--- GOAL OF THE EXERCISE ---
Lines outside the range are not wanted. Give again exactly the lines between the line holding "(i.e. after annexing)" and the line holding "normal TC load", inclusive, from the listing below.

--- DATA SUPPLIED ---
[Start of section]

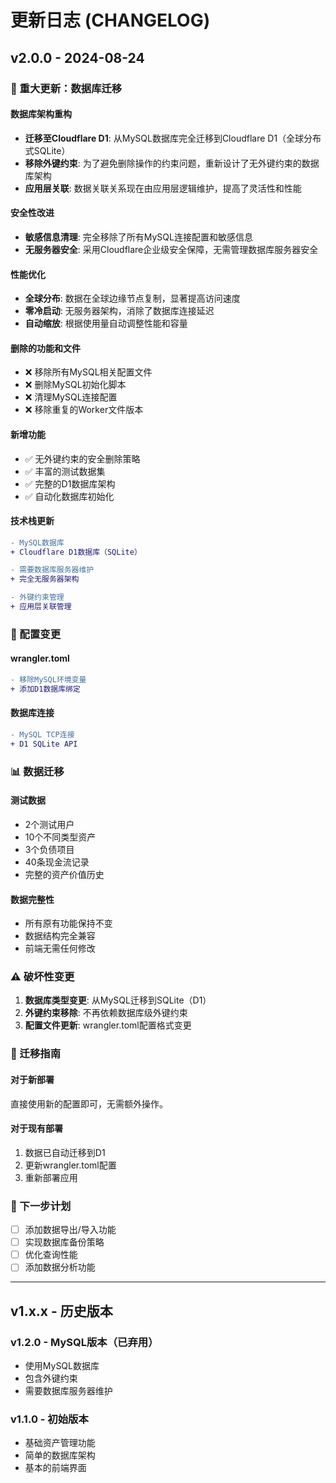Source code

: # 更新日志 (CHANGELOG)

## v2.0.0 - 2024-08-24

### 🚀 重大更新：数据库迁移

#### 数据库架构重构
- **迁移至Cloudflare D1**: 从MySQL数据库完全迁移到Cloudflare D1（全球分布式SQLite）
- **移除外键约束**: 为了避免删除操作的约束问题，重新设计了无外键约束的数据库架构
- **应用层关联**: 数据关联关系现在由应用层逻辑维护，提高了灵活性和性能

#### 安全性改进
- **敏感信息清理**: 完全移除了所有MySQL连接配置和敏感信息
- **无服务器安全**: 采用Cloudflare企业级安全保障，无需管理数据库服务器安全

#### 性能优化
- **全球分布**: 数据在全球边缘节点复制，显著提高访问速度
- **零冷启动**: 无服务器架构，消除了数据库连接延迟
- **自动缩放**: 根据使用量自动调整性能和容量

#### 删除的功能和文件
- ❌ 移除所有MySQL相关配置文件
- ❌ 删除MySQL初始化脚本
- ❌ 清理MySQL连接配置
- ❌ 移除重复的Worker文件版本

#### 新增功能
- ✅ 无外键约束的安全删除策略
- ✅ 丰富的测试数据集
- ✅ 完整的D1数据库架构
- ✅ 自动化数据库初始化

#### 技术栈更新
```diff
- MySQL数据库
+ Cloudflare D1数据库（SQLite）

- 需要数据库服务器维护
+ 完全无服务器架构

- 外键约束管理
+ 应用层关联管理
```

### 🔧 配置变更

#### wrangler.toml
```diff
- 移除MySQL环境变量
+ 添加D1数据库绑定
```

#### 数据库连接
```diff
- MySQL TCP连接
+ D1 SQLite API
```

### 📊 数据迁移

#### 测试数据
- 2个测试用户
- 10个不同类型资产
- 3个负债项目  
- 40条现金流记录
- 完整的资产价值历史

#### 数据完整性
- 所有原有功能保持不变
- 数据结构完全兼容
- 前端无需任何修改

### ⚠️ 破坏性变更

1. **数据库类型变更**: 从MySQL迁移到SQLite（D1）
2. **外键约束移除**: 不再依赖数据库级外键约束
3. **配置文件更新**: wrangler.toml配置格式变更

### 📝 迁移指南

#### 对于新部署
直接使用新的配置即可，无需额外操作。

#### 对于现有部署
1. 数据已自动迁移到D1
2. 更新wrangler.toml配置
3. 重新部署应用

### 🎯 下一步计划

- [ ] 添加数据导出/导入功能
- [ ] 实现数据库备份策略
- [ ] 优化查询性能
- [ ] 添加数据分析功能

---

## v1.x.x - 历史版本

### v1.2.0 - MySQL版本（已弃用）
- 使用MySQL数据库
- 包含外键约束
- 需要数据库服务器维护

### v1.1.0 - 初始版本
- 基础资产管理功能
- 简单的数据库架构
- 基本的前端界面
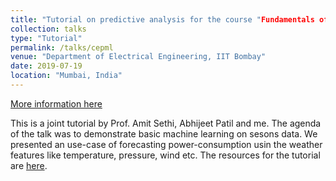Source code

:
 ```yaml
---
title: "Tutorial on predictive analysis for the course "Fundamentals of IoT Design" under CEP IIT Bombay"
collection: talks
type: "Tutorial"
permalink: /talks/cepml
venue: "Department of Electrical Engineering, IIT Bombay"
date: 2019-07-19
location: "Mumbai, India"
---
```


[More information here](https://portal.iitb.ac.in/ceqipapp/courseDetails.jsp?c_id=2214)

This is a joint tutorial by Prof. Amit Sethi, Abhijeet Patil and me. The agenda of the talk was to demonstrate basic machine learning on sesons data. We presented an use-case of forecasting power-consumption usin the weather features like temperature, pressure, wind etc. The resources for the tutorial are [here](/images/ml_seesion.zip).
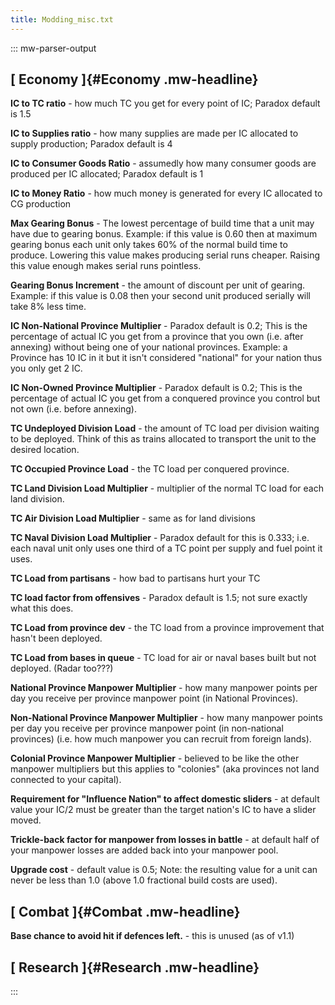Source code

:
 ```yaml
---
title: Modding_misc.txt
---
```

::: mw-parser-output
## [ Economy ]{#Economy .mw-headline}

**IC to TC ratio** - how much TC you get for every point of IC; Paradox
default is 1.5

**IC to Supplies ratio** - how many supplies are made per IC allocated
to supply production; Paradox default is 4

**IC to Consumer Goods Ratio** - assumedly how many consumer goods are
produced per IC allocated; Paradox default is 1

**IC to Money Ratio** - how much money is generated for every IC
allocated to CG production

**Max Gearing Bonus** - The lowest percentage of build time that a unit
may have due to gearing bonus. Example: if this value is 0.60 then at
maximum gearing bonus each unit only takes 60% of the normal build time
to produce. Lowering this value makes producing serial runs cheaper.
Raising this value enough makes serial runs pointless.

**Gearing Bonus Increment** - the amount of discount per unit of
gearing. Example: if this value is 0.08 then your second unit produced
serially will take 8% less time.

**IC Non-National Province Multiplier** - Paradox default is 0.2; This
is the percentage of actual IC you get from a province that you own
(i.e. after annexing) without being one of your national provinces.
Example: a Province has 10 IC in it but it isn\'t considered
\"national\" for your nation thus you only get 2 IC.

**IC Non-Owned Province Multiplier** - Paradox default is 0.2; This is
the percentage of actual IC you get from a conquered province you
control but not own (i.e. before annexing).

**TC Undeployed Division Load** - the amount of TC load per division
waiting to be deployed. Think of this as trains allocated to transport
the unit to the desired location.

**TC Occupied Province Load** - the TC load per conquered province.

**TC Land Division Load Multiplier** - multiplier of the normal TC load
for each land division.

**TC Air Division Load Multiplier** - same as for land divisions

**TC Naval Division Load Multiplier** - Paradox default for this is
0.333; i.e. each naval unit only uses one third of a TC point per supply
and fuel point it uses.

**TC Load from partisans** - how bad to partisans hurt your TC

**TC load factor from offensives** - Paradox default is 1.5; not sure
exactly what this does.

**TC Load from province dev** - the TC load from a province improvement
that hasn\'t been deployed.

**TC Load from bases in queue** - TC load for air or naval bases built
but not deployed. (Radar too???)

**National Province Manpower Multiplier** - how many manpower points per
day you receive per province manpower point (in National Provinces).

**Non-National Province Manpower Multiplier** - how many manpower points
per day you receive per province manpower point (in non-national
provinces) (i.e. how much manpower you can recruit from foreign lands).

**Colonial Province Manpower Multiplier** - believed to be like the
other manpower multipliers but this applies to \"colonies\" (aka
provinces not land connected to your capital).

**Requirement for \"Influence Nation\" to affect domestic sliders** - at
default value your IC/2 must be greater than the target nation\'s IC to
have a slider moved.

**Trickle-back factor for manpower from losses in battle** - at default
half of your manpower losses are added back into your manpower pool.

**Upgrade cost** - default value is 0.5; Note: the resulting value for a
unit can never be less than 1.0 (above 1.0 fractional build costs are
used).

## [ Combat ]{#Combat .mw-headline}

**Base chance to avoid hit if defences left.** - this is unused (as of
v1.1)

## [ Research ]{#Research .mw-headline}
:::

[End of section]

--- ANSWER BOX ---
(i.e. after annexing) without being one of your national provinces.
Example: a Province has 10 IC in it but it isn\'t considered
\"national\" for your nation thus you only get 2 IC.

**IC Non-Owned Province Multiplier** - Paradox default is 0.2; This is
the percentage of actual IC you get from a conquered province you
control but not own (i.e. before annexing).

**TC Undeployed Division Load** - the amount of TC load per division
waiting to be deployed. Think of this as trains allocated to transport
the unit to the desired location.

**TC Occupied Province Load** - the TC load per conquered province.

**TC Land Division Load Multiplier** - multiplier of the normal TC load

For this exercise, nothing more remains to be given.